Exercise prompt:
From the data below, copy each line that includes the word "grid".

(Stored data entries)
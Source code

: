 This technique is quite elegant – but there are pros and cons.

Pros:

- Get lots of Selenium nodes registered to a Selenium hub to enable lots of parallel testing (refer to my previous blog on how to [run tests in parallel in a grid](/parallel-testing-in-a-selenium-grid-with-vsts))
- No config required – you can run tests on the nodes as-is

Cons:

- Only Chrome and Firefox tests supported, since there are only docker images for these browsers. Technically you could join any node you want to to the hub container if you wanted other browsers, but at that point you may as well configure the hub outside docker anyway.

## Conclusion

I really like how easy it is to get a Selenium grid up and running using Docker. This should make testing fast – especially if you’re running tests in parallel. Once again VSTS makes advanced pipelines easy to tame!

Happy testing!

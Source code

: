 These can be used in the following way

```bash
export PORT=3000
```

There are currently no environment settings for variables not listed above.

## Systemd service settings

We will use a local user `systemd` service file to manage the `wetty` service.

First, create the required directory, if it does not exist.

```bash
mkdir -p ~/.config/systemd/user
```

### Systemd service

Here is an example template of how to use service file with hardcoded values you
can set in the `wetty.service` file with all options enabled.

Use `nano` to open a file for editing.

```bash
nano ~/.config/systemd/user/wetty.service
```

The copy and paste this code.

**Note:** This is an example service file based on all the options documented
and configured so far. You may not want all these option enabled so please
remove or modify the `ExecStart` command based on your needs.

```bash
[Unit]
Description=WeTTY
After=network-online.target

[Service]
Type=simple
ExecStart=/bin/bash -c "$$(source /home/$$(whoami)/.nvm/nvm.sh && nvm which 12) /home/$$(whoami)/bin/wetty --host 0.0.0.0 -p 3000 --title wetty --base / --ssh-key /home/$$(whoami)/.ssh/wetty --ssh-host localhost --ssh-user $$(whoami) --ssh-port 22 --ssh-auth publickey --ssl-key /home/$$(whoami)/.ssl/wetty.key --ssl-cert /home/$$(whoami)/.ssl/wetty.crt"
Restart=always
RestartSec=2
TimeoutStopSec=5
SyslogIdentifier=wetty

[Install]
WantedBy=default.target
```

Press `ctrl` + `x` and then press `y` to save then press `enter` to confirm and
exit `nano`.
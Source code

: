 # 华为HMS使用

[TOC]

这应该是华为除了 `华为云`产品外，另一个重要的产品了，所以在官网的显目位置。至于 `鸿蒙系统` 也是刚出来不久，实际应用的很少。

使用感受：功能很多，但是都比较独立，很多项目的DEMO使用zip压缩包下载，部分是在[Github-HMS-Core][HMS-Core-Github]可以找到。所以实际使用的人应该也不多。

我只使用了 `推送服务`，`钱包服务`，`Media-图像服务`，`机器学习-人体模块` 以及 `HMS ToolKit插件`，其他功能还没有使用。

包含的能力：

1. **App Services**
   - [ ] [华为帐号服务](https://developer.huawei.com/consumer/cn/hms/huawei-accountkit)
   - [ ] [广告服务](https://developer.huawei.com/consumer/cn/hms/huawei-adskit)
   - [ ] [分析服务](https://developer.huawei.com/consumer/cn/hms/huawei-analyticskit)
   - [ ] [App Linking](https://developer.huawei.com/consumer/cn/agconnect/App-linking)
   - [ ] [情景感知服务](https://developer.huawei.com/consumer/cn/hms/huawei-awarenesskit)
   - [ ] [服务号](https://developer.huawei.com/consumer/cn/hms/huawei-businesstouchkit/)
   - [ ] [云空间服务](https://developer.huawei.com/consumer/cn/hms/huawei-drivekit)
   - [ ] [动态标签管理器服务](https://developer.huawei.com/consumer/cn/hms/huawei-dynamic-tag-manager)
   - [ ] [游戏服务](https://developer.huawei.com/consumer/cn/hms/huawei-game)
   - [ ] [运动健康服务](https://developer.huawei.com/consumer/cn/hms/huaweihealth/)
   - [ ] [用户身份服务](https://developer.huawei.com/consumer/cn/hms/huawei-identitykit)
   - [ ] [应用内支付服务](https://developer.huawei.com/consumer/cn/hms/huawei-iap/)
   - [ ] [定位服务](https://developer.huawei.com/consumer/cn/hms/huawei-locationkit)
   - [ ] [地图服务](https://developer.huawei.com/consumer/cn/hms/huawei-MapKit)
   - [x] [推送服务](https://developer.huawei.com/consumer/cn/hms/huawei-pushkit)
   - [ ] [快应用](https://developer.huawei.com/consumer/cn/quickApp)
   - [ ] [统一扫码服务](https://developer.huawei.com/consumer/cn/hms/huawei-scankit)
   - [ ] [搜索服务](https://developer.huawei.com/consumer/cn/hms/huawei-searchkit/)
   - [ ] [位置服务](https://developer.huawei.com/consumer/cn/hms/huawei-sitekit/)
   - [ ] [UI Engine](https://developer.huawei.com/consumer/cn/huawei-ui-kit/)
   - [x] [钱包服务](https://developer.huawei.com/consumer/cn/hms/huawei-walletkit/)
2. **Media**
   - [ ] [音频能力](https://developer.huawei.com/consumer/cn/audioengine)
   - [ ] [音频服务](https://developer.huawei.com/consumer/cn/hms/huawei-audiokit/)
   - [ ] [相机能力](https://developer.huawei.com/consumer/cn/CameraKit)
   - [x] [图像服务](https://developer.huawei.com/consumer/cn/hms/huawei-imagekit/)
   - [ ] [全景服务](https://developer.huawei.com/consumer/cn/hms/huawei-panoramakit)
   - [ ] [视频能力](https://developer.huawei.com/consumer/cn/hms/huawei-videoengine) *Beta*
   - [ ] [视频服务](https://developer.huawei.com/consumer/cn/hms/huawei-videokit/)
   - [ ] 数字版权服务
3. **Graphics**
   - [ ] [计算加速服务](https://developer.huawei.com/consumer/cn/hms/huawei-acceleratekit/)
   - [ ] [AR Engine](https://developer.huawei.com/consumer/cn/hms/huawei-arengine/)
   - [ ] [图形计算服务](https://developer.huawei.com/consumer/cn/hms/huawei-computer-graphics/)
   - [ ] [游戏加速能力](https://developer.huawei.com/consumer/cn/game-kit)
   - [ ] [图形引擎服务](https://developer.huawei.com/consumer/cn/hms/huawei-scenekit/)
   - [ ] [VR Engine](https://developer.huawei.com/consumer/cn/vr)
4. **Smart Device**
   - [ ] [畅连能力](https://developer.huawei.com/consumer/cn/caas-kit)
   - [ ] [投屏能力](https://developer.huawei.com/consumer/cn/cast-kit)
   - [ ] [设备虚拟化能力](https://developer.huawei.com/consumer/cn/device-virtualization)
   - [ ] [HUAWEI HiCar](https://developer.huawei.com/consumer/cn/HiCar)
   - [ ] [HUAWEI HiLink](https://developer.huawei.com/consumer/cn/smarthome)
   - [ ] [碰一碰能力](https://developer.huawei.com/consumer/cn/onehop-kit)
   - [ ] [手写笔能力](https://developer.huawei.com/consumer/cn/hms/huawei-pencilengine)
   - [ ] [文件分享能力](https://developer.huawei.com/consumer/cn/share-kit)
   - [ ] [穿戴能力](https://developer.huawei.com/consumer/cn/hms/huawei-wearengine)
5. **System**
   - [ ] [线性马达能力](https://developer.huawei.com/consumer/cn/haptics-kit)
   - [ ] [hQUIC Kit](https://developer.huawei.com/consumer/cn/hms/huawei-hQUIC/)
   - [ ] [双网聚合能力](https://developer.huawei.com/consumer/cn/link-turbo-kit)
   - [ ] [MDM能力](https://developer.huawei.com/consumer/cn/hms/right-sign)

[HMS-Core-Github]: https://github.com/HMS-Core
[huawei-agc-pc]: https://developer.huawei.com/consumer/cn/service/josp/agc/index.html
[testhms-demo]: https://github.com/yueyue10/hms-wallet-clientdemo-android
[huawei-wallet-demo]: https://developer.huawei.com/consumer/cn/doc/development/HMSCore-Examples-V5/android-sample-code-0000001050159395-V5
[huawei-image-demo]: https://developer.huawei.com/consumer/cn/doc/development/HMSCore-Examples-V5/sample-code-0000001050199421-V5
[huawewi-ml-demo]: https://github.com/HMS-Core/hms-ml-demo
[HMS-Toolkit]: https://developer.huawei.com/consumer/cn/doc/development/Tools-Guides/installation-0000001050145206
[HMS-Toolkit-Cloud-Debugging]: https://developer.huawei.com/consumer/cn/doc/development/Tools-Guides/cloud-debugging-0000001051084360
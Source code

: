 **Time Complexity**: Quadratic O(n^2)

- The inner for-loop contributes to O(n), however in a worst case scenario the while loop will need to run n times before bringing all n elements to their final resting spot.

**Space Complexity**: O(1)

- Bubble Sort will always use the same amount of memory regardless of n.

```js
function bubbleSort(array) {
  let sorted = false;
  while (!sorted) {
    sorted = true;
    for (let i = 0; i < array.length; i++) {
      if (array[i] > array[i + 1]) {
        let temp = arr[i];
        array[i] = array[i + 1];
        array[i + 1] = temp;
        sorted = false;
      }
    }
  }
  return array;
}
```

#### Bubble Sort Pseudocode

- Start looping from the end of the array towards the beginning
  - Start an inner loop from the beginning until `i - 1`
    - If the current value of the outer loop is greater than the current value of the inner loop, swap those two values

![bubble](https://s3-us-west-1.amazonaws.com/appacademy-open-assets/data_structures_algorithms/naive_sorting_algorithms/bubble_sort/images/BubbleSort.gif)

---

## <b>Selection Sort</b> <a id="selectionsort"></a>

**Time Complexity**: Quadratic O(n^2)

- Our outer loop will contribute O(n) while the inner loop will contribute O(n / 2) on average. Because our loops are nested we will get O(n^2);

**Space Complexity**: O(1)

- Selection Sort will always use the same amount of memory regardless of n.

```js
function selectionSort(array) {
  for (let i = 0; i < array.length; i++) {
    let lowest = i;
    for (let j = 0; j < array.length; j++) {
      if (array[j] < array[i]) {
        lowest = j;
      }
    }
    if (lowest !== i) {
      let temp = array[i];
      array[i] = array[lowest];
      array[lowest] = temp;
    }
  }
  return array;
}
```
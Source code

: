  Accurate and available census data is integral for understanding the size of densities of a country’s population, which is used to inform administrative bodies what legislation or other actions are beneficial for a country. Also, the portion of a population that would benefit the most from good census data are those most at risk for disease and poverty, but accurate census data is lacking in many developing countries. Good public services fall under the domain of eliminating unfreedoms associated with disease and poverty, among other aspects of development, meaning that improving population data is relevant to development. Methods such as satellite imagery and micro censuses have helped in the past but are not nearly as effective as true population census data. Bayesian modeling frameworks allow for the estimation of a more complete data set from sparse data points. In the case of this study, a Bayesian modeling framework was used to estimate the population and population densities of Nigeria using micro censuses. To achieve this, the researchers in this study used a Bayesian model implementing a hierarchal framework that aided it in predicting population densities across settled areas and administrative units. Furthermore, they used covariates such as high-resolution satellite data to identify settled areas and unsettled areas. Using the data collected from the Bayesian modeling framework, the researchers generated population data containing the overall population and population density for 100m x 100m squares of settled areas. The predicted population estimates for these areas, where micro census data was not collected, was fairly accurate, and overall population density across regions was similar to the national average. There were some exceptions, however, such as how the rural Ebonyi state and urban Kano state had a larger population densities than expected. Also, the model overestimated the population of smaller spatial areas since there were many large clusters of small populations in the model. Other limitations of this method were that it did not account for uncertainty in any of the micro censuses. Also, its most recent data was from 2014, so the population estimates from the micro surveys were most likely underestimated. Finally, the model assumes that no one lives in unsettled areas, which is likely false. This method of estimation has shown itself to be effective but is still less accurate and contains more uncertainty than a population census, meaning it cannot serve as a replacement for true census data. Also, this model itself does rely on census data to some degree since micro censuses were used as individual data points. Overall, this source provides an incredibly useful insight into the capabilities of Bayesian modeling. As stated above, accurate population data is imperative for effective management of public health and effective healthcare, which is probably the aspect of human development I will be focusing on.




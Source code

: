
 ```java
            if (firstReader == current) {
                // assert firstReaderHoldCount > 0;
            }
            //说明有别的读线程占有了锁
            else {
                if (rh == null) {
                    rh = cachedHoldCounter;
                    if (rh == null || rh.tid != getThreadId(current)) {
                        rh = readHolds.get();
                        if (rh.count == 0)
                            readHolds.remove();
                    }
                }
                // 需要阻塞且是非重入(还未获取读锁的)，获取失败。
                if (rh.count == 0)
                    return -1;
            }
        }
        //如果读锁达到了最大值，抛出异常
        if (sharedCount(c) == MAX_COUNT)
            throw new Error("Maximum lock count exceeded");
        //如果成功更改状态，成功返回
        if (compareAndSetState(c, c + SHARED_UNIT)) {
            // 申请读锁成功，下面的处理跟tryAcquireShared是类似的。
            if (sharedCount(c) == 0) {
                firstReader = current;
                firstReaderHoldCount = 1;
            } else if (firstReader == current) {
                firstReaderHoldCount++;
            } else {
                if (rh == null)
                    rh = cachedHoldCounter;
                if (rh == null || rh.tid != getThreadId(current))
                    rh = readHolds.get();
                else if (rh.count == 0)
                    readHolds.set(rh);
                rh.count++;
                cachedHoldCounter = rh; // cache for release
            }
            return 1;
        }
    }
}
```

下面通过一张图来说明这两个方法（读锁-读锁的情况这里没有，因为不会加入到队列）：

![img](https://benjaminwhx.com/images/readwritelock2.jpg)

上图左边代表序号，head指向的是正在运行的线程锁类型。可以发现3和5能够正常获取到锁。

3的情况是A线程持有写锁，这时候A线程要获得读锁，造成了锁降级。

Response below:
- Get lots of Selenium nodes registered to a Selenium hub to enable lots of parallel testing (refer to my previous blog on how to [run tests in parallel in a grid](/parallel-testing-in-a-selenium-grid-with-vsts))
I really like how easy it is to get a Selenium grid up and running using Docker. This should make testing fast – especially if you’re running tests in parallel. Once again VSTS makes advanced pipelines easy to tame!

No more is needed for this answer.